# WHAT YOU HAVE TO DO:
Each line below that includes the word "chapter" adds one to the count; give that count and nothing else.

# THE INPUT:
========

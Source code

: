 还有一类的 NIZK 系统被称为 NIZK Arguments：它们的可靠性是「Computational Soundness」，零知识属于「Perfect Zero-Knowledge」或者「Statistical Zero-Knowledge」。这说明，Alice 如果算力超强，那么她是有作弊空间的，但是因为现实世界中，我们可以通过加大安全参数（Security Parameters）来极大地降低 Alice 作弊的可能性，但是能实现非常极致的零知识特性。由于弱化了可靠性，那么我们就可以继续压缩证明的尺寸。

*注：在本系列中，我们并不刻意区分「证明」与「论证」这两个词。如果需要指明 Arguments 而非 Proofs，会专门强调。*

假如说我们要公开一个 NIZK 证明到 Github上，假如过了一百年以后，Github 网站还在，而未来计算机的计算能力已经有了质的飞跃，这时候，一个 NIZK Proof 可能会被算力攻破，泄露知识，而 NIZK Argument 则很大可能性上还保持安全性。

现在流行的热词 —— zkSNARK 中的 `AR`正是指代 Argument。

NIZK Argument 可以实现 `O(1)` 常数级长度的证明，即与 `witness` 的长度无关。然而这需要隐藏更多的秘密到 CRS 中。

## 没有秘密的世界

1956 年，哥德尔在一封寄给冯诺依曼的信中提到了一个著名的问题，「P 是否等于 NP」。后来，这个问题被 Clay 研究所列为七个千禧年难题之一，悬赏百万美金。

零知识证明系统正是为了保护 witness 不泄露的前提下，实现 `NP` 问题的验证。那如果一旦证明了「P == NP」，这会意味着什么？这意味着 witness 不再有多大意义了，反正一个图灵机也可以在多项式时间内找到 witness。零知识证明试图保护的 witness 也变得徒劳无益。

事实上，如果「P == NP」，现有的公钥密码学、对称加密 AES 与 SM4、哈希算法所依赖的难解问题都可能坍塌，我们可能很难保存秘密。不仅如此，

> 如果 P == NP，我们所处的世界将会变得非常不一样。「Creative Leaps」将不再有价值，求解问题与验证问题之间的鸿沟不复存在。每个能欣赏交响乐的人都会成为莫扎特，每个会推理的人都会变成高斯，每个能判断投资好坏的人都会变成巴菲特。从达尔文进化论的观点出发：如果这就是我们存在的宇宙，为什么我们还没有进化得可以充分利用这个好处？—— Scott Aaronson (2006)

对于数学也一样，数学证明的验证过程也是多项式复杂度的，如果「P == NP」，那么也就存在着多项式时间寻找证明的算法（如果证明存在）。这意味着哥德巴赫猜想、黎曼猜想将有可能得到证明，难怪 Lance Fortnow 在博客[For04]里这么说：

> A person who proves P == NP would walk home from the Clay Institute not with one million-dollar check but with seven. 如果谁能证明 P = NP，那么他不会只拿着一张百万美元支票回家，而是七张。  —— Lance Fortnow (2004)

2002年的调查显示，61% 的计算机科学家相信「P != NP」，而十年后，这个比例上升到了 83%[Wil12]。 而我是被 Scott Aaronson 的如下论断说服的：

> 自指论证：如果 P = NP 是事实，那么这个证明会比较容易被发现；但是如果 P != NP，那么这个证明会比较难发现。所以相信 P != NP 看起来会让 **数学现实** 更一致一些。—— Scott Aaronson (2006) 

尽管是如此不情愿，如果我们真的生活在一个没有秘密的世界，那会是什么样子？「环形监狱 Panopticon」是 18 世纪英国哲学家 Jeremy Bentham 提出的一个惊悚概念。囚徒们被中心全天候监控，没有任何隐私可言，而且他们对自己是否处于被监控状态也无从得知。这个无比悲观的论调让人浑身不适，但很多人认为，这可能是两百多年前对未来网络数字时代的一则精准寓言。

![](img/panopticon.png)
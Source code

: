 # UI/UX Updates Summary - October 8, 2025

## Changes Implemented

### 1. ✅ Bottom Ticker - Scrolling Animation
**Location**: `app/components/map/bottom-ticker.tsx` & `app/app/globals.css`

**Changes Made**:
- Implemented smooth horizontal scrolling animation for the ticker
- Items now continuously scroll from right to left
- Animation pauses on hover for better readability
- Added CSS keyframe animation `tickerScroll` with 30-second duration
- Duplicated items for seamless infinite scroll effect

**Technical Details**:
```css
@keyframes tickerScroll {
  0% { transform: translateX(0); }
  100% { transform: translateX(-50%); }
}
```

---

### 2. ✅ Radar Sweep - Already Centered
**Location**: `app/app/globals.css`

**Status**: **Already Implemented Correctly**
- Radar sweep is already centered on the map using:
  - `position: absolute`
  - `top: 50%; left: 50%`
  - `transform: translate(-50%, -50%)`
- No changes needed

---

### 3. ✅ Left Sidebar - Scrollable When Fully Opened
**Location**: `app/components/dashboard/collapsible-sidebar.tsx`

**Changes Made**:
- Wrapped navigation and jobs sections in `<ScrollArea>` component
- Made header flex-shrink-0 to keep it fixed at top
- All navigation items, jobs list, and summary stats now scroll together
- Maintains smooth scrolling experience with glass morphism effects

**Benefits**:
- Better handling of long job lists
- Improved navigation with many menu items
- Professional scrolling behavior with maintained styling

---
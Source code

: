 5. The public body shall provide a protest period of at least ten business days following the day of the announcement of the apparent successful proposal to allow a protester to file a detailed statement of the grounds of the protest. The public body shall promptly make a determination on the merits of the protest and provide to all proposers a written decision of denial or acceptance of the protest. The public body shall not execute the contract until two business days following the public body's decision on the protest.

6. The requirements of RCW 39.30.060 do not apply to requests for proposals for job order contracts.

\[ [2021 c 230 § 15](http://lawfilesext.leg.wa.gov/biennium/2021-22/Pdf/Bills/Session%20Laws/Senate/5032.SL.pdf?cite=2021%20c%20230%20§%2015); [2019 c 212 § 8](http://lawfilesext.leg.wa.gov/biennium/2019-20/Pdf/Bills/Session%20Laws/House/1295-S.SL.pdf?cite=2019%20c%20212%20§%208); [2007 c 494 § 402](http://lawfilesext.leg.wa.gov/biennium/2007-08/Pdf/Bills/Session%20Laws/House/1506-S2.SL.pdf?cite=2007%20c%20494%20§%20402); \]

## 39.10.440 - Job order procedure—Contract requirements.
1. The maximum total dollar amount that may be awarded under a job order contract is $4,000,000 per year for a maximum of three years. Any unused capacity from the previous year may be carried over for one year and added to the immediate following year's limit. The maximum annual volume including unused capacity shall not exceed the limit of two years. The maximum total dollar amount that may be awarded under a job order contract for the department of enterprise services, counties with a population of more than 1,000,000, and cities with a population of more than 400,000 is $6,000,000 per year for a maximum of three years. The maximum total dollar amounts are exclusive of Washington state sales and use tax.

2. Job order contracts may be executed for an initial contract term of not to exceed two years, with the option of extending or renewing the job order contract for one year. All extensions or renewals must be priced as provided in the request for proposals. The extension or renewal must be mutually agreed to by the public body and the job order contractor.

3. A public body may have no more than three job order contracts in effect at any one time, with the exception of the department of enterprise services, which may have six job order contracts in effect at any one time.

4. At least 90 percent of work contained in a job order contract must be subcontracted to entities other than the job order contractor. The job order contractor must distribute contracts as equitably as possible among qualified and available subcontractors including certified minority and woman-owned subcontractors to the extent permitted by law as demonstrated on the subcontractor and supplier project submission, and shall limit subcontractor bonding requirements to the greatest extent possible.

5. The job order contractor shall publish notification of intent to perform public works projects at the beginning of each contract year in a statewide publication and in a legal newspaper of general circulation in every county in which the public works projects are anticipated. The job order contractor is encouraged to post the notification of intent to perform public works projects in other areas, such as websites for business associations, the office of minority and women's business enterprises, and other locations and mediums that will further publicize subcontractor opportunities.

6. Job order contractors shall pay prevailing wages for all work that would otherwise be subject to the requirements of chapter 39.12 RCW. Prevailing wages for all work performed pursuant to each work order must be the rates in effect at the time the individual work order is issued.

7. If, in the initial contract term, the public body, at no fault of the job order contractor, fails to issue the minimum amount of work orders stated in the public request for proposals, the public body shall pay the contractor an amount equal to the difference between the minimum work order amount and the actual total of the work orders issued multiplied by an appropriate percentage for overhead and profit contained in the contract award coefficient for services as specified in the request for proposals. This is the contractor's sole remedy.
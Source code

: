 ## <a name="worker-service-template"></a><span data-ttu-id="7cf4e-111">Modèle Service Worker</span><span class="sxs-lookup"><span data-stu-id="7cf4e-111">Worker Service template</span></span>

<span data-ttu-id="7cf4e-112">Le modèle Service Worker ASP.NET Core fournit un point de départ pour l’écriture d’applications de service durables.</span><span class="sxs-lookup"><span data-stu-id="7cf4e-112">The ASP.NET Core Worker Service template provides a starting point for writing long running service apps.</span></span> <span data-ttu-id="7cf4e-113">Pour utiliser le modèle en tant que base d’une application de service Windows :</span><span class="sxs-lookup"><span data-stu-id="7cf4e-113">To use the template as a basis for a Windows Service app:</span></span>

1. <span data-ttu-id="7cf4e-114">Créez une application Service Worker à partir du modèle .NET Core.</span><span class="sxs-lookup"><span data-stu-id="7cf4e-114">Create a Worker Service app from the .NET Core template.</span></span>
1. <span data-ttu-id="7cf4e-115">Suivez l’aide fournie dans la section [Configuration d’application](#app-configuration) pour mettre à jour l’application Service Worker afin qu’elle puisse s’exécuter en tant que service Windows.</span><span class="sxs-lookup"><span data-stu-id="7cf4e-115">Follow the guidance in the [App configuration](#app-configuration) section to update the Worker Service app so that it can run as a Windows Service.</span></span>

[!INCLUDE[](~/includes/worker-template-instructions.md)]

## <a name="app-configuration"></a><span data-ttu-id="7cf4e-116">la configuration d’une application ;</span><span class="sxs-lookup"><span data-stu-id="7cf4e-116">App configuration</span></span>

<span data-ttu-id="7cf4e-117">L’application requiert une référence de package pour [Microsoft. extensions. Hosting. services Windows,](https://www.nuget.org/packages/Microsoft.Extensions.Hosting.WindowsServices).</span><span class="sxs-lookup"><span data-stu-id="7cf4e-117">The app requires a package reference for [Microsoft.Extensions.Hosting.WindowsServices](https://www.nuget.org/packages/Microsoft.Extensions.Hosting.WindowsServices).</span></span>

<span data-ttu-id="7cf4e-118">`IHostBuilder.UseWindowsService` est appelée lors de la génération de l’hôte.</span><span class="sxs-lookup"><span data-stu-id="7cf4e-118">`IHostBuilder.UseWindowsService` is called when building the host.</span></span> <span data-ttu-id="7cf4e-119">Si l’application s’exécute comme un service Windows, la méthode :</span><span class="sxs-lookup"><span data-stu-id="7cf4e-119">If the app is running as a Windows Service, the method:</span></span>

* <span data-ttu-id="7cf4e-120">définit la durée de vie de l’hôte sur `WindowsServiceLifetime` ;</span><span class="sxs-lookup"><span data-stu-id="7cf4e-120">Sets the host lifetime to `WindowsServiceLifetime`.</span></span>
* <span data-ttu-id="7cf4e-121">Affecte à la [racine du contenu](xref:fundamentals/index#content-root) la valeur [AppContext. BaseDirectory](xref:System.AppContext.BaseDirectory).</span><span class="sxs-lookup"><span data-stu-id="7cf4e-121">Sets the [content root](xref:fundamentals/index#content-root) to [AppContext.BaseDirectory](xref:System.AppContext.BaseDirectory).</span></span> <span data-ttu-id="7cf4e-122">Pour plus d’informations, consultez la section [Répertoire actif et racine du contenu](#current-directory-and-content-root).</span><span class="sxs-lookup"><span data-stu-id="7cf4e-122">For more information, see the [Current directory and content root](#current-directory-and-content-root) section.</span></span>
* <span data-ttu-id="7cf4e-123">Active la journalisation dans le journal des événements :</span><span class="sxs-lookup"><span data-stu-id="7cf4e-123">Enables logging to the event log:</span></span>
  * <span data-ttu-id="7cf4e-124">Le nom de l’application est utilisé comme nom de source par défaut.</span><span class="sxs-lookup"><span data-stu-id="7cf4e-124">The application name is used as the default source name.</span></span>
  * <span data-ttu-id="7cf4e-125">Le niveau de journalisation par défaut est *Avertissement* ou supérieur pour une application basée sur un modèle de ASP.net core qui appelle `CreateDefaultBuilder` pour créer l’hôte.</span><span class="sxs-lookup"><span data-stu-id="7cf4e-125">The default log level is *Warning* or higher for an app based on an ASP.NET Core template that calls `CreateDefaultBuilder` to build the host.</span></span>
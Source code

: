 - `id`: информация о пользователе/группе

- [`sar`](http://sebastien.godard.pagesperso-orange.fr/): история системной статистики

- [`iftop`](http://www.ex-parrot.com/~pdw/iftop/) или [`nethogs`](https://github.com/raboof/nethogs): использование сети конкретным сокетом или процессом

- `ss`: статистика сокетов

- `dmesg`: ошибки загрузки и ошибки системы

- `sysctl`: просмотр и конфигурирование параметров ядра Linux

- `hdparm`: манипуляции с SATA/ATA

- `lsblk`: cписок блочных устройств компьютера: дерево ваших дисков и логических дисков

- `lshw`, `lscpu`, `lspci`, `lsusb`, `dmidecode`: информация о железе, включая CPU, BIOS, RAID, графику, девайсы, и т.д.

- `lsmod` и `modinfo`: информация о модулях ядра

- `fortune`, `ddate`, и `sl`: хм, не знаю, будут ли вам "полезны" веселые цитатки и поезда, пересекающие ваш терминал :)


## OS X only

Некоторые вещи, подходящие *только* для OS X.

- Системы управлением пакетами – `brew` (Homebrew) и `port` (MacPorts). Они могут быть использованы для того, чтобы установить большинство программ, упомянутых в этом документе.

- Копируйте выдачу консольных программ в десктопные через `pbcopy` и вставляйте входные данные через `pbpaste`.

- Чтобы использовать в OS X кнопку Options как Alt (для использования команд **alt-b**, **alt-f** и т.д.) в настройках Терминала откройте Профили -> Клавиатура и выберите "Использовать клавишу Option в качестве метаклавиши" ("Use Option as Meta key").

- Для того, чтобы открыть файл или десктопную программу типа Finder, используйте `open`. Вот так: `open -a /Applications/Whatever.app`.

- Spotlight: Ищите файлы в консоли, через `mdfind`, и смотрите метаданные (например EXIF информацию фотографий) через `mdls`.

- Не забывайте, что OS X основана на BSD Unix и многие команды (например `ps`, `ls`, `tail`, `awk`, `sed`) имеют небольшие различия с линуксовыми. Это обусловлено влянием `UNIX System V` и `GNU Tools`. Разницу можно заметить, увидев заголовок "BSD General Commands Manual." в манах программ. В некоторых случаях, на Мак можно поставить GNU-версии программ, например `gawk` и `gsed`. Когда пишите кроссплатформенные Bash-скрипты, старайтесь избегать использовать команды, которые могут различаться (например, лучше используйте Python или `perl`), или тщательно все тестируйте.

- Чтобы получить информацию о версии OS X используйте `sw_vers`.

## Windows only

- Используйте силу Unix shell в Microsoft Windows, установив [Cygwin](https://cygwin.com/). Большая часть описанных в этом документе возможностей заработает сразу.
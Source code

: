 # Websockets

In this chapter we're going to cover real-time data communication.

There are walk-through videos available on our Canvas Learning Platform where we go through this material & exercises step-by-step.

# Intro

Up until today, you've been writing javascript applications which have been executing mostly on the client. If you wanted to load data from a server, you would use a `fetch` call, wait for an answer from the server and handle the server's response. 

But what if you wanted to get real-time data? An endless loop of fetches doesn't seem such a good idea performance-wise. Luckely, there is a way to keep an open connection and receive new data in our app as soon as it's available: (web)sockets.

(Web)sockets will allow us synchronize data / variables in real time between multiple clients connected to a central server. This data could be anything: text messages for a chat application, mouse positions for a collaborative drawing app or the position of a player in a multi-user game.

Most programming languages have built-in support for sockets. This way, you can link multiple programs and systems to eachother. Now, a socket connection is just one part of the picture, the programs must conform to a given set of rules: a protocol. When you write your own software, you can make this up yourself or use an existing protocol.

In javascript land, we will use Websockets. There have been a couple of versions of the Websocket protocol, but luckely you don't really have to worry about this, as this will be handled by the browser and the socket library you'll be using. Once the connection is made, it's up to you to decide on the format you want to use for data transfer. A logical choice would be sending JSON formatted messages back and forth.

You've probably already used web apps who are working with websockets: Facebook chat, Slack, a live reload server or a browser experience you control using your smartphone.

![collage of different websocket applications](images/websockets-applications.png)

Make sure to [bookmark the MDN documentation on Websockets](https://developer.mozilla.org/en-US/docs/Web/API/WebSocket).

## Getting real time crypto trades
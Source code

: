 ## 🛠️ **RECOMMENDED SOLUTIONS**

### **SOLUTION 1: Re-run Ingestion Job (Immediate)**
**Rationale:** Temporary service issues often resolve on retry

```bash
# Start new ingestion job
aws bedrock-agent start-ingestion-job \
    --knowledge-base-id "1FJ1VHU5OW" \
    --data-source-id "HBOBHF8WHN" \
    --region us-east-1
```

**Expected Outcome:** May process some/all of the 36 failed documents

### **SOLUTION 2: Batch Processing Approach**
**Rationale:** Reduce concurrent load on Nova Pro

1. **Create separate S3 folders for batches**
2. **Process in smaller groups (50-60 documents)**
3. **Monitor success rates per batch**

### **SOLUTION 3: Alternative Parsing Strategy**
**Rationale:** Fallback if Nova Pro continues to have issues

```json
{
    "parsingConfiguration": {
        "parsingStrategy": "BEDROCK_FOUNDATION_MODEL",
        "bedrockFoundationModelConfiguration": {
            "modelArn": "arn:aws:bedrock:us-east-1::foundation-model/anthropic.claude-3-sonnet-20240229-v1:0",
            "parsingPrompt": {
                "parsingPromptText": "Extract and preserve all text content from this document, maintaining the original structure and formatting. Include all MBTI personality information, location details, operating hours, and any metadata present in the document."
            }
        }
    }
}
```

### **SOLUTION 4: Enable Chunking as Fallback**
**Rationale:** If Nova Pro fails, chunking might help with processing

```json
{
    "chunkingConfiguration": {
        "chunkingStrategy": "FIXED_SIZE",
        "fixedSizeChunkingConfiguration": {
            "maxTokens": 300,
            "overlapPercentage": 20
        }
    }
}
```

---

========

# REPLY TO THE TASK:
2